[Required work] Set down each entry below exactly as it stands.

[Data records]
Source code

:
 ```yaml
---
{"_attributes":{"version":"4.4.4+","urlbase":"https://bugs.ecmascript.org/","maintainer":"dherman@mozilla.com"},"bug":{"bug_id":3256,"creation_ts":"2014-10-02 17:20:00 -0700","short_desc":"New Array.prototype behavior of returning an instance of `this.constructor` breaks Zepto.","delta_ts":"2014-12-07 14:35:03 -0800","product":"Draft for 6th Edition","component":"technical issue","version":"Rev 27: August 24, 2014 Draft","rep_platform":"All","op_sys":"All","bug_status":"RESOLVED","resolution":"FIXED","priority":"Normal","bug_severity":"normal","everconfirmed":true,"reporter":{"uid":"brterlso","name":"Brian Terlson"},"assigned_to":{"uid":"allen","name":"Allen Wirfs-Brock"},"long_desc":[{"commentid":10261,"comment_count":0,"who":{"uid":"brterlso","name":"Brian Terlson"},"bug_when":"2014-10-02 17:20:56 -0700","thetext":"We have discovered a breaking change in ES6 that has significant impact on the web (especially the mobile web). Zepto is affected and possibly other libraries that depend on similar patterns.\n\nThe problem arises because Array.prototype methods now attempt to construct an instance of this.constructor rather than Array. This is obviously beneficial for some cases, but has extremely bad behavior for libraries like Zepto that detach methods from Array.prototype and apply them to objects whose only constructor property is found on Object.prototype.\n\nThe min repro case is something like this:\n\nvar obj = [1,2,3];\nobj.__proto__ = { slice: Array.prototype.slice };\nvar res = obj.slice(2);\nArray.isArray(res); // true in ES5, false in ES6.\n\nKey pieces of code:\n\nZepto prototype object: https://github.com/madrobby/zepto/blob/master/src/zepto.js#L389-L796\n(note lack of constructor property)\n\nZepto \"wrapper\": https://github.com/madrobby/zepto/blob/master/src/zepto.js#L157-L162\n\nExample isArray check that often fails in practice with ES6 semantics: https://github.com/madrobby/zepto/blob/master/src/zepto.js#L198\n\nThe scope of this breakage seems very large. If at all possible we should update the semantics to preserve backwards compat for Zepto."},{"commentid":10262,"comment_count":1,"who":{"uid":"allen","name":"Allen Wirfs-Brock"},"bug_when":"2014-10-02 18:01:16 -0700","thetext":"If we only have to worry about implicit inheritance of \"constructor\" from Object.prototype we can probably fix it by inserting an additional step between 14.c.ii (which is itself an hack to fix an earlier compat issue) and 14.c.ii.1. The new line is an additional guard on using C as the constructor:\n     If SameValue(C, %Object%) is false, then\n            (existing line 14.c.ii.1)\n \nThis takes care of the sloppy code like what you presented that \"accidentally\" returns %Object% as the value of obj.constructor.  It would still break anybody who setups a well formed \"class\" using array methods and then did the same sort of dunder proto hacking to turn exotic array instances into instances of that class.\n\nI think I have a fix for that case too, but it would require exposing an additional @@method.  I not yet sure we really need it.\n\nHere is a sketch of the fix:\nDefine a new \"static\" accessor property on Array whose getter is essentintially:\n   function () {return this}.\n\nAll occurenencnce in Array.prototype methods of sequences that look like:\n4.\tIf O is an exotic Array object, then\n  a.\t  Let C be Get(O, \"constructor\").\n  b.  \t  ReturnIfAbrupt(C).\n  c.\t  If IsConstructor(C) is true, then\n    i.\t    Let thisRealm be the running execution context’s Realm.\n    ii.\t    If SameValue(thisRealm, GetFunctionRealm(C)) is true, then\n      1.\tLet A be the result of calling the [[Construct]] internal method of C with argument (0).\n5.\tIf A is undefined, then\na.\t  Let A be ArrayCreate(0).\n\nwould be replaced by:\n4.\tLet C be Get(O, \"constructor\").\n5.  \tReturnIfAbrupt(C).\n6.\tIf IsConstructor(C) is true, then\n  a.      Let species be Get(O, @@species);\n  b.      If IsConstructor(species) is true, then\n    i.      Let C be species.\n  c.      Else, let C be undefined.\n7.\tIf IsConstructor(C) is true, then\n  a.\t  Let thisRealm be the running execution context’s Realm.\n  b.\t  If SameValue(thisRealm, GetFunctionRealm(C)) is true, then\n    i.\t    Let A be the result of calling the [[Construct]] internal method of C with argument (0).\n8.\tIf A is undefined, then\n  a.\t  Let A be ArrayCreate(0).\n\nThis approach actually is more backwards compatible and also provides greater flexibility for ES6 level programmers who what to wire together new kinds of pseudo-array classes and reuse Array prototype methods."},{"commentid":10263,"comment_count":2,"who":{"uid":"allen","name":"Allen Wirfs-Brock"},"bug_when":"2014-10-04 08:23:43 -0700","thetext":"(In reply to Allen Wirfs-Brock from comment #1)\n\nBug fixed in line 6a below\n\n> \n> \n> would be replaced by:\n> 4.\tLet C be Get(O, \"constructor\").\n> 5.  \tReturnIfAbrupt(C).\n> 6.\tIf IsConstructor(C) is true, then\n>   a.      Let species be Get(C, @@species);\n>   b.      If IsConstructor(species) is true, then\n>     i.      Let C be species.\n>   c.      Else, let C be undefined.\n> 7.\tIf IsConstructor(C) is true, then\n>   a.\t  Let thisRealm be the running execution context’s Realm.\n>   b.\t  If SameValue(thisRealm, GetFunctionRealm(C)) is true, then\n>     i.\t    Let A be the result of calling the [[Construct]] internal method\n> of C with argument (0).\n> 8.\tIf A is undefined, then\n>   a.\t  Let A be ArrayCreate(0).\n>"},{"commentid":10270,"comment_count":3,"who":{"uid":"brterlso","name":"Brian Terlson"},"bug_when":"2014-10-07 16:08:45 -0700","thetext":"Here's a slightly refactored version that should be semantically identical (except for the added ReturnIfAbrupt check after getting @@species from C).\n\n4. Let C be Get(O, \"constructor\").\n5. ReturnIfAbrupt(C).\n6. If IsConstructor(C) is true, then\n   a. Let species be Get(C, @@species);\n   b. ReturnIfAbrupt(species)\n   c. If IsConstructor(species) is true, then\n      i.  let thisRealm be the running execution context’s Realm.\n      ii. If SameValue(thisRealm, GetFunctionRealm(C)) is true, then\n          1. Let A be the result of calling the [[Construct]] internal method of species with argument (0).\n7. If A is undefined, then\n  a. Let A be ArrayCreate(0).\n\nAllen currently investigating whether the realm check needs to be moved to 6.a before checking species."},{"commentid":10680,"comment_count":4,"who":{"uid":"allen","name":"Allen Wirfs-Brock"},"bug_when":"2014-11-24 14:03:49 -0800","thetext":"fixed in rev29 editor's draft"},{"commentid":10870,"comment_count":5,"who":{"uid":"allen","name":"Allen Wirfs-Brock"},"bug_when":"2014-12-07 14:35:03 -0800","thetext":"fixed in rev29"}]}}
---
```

[Solved exercise]
Source code

:
 ```yaml
---
{"_attributes":{"version":"4.4.4+","urlbase":"https://bugs.ecmascript.org/","maintainer":"dherman@mozilla.com"},"bug":{"bug_id":3256,"creation_ts":"2014-10-02 17:20:00 -0700","short_desc":"New Array.prototype behavior of returning an instance of `this.constructor` breaks Zepto.","delta_ts":"2014-12-07 14:35:03 -0800","product":"Draft for 6th Edition","component":"technical issue","version":"Rev 27: August 24, 2014 Draft","rep_platform":"All","op_sys":"All","bug_status":"RESOLVED","resolution":"FIXED","priority":"Normal","bug_severity":"normal","everconfirmed":true,"reporter":{"uid":"brterlso","name":"Brian Terlson"},"assigned_to":{"uid":"allen","name":"Allen Wirfs-Brock"},"long_desc":[{"commentid":10261,"comment_count":0,"who":{"uid":"brterlso","name":"Brian Terlson"},"bug_when":"2014-10-02 17:20:56 -0700","thetext":"We have discovered a breaking change in ES6 that has significant impact on the web (especially the mobile web). Zepto is affected and possibly other libraries that depend on similar patterns.\n\nThe problem arises because Array.prototype methods now attempt to construct an instance of this.constructor rather than Array. This is obviously beneficial for some cases, but has extremely bad behavior for libraries like Zepto that detach methods from Array.prototype and apply them to objects whose only constructor property is found on Object.prototype.\n\nThe min repro case is something like this:\n\nvar obj = [1,2,3];\nobj.__proto__ = { slice: Array.prototype.slice };\nvar res = obj.slice(2);\nArray.isArray(res); // true in ES5, false in ES6.\n\nKey pieces of code:\n\nZepto prototype object: https://github.com/madrobby/zepto/blob/master/src/zepto.js#L389-L796\n(note lack of constructor property)\n\nZepto \"wrapper\": https://github.com/madrobby/zepto/blob/master/src/zepto.js#L157-L162\n\nExample isArray check that often fails in practice with ES6 semantics: https://github.com/madrobby/zepto/blob/master/src/zepto.js#L198\n\nThe scope of this breakage seems very large. If at all possible we should update the semantics to preserve backwards compat for Zepto."},{"commentid":10262,"comment_count":1,"who":{"uid":"allen","name":"Allen Wirfs-Brock"},"bug_when":"2014-10-02 18:01:16 -0700","thetext":"If we only have to worry about implicit inheritance of \"constructor\" from Object.prototype we can probably fix it by inserting an additional step between 14.c.ii (which is itself an hack to fix an earlier compat issue) and 14.c.ii.1. The new line is an additional guard on using C as the constructor:\n     If SameValue(C, %Object%) is false, then\n            (existing line 14.c.ii.1)\n \nThis takes care of the sloppy code like what you presented that \"accidentally\" returns %Object% as the value of obj.constructor.  It would still break anybody who setups a well formed \"class\" using array methods and then did the same sort of dunder proto hacking to turn exotic array instances into instances of that class.\n\nI think I have a fix for that case too, but it would require exposing an additional @@method.  I not yet sure we really need it.\n\nHere is a sketch of the fix:\nDefine a new \"static\" accessor property on Array whose getter is essentintially:\n   function () {return this}.\n\nAll occurenencnce in Array.prototype methods of sequences that look like:\n4.\tIf O is an exotic Array object, then\n  a.\t  Let C be Get(O, \"constructor\").\n  b.  \t  ReturnIfAbrupt(C).\n  c.\t  If IsConstructor(C) is true, then\n    i.\t    Let thisRealm be the running execution context’s Realm.\n    ii.\t    If SameValue(thisRealm, GetFunctionRealm(C)) is true, then\n      1.\tLet A be the result of calling the [[Construct]] internal method of C with argument (0).\n5.\tIf A is undefined, then\na.\t  Let A be ArrayCreate(0).\n\nwould be replaced by:\n4.\tLet C be Get(O, \"constructor\").\n5.  \tReturnIfAbrupt(C).\n6.\tIf IsConstructor(C) is true, then\n  a.      Let species be Get(O, @@species);\n  b.      If IsConstructor(species) is true, then\n    i.      Let C be species.\n  c.      Else, let C be undefined.\n7.\tIf IsConstructor(C) is true, then\n  a.\t  Let thisRealm be the running execution context’s Realm.\n  b.\t  If SameValue(thisRealm, GetFunctionRealm(C)) is true, then\n    i.\t    Let A be the result of calling the [[Construct]] internal method of C with argument (0).\n8.\tIf A is undefined, then\n  a.\t  Let A be ArrayCreate(0).\n\nThis approach actually is more backwards compatible and also provides greater flexibility for ES6 level programmers who what to wire together new kinds of pseudo-array classes and reuse Array prototype methods."},{"commentid":10263,"comment_count":2,"who":{"uid":"allen","name":"Allen Wirfs-Brock"},"bug_when":"2014-10-04 08:23:43 -0700","thetext":"(In reply to Allen Wirfs-Brock from comment #1)\n\nBug fixed in line 6a below\n\n> \n> \n> would be replaced by:\n> 4.\tLet C be Get(O, \"constructor\").\n> 5.  \tReturnIfAbrupt(C).\n> 6.\tIf IsConstructor(C) is true, then\n>   a.      Let species be Get(C, @@species);\n>   b.      If IsConstructor(species) is true, then\n>     i.      Let C be species.\n>   c.      Else, let C be undefined.\n> 7.\tIf IsConstructor(C) is true, then\n>   a.\t  Let thisRealm be the running execution context’s Realm.\n>   b.\t  If SameValue(thisRealm, GetFunctionRealm(C)) is true, then\n>     i.\t    Let A be the result of calling the [[Construct]] internal method\n> of C with argument (0).\n> 8.\tIf A is undefined, then\n>   a.\t  Let A be ArrayCreate(0).\n>"},{"commentid":10270,"comment_count":3,"who":{"uid":"brterlso","name":"Brian Terlson"},"bug_when":"2014-10-07 16:08:45 -0700","thetext":"Here's a slightly refactored version that should be semantically identical (except for the added ReturnIfAbrupt check after getting @@species from C).\n\n4. Let C be Get(O, \"constructor\").\n5. ReturnIfAbrupt(C).\n6. If IsConstructor(C) is true, then\n   a. Let species be Get(C, @@species);\n   b. ReturnIfAbrupt(species)\n   c. If IsConstructor(species) is true, then\n      i.  let thisRealm be the running execution context’s Realm.\n      ii. If SameValue(thisRealm, GetFunctionRealm(C)) is true, then\n          1. Let A be the result of calling the [[Construct]] internal method of species with argument (0).\n7. If A is undefined, then\n  a. Let A be ArrayCreate(0).\n\nAllen currently investigating whether the realm check needs to be moved to 6.a before checking species."},{"commentid":10680,"comment_count":4,"who":{"uid":"allen","name":"Allen Wirfs-Brock"},"bug_when":"2014-11-24 14:03:49 -0800","thetext":"fixed in rev29 editor's draft"},{"commentid":10870,"comment_count":5,"who":{"uid":"allen","name":"Allen Wirfs-Brock"},"bug_when":"2014-12-07 14:35:03 -0800","thetext":"fixed in rev29"}]}}
---
```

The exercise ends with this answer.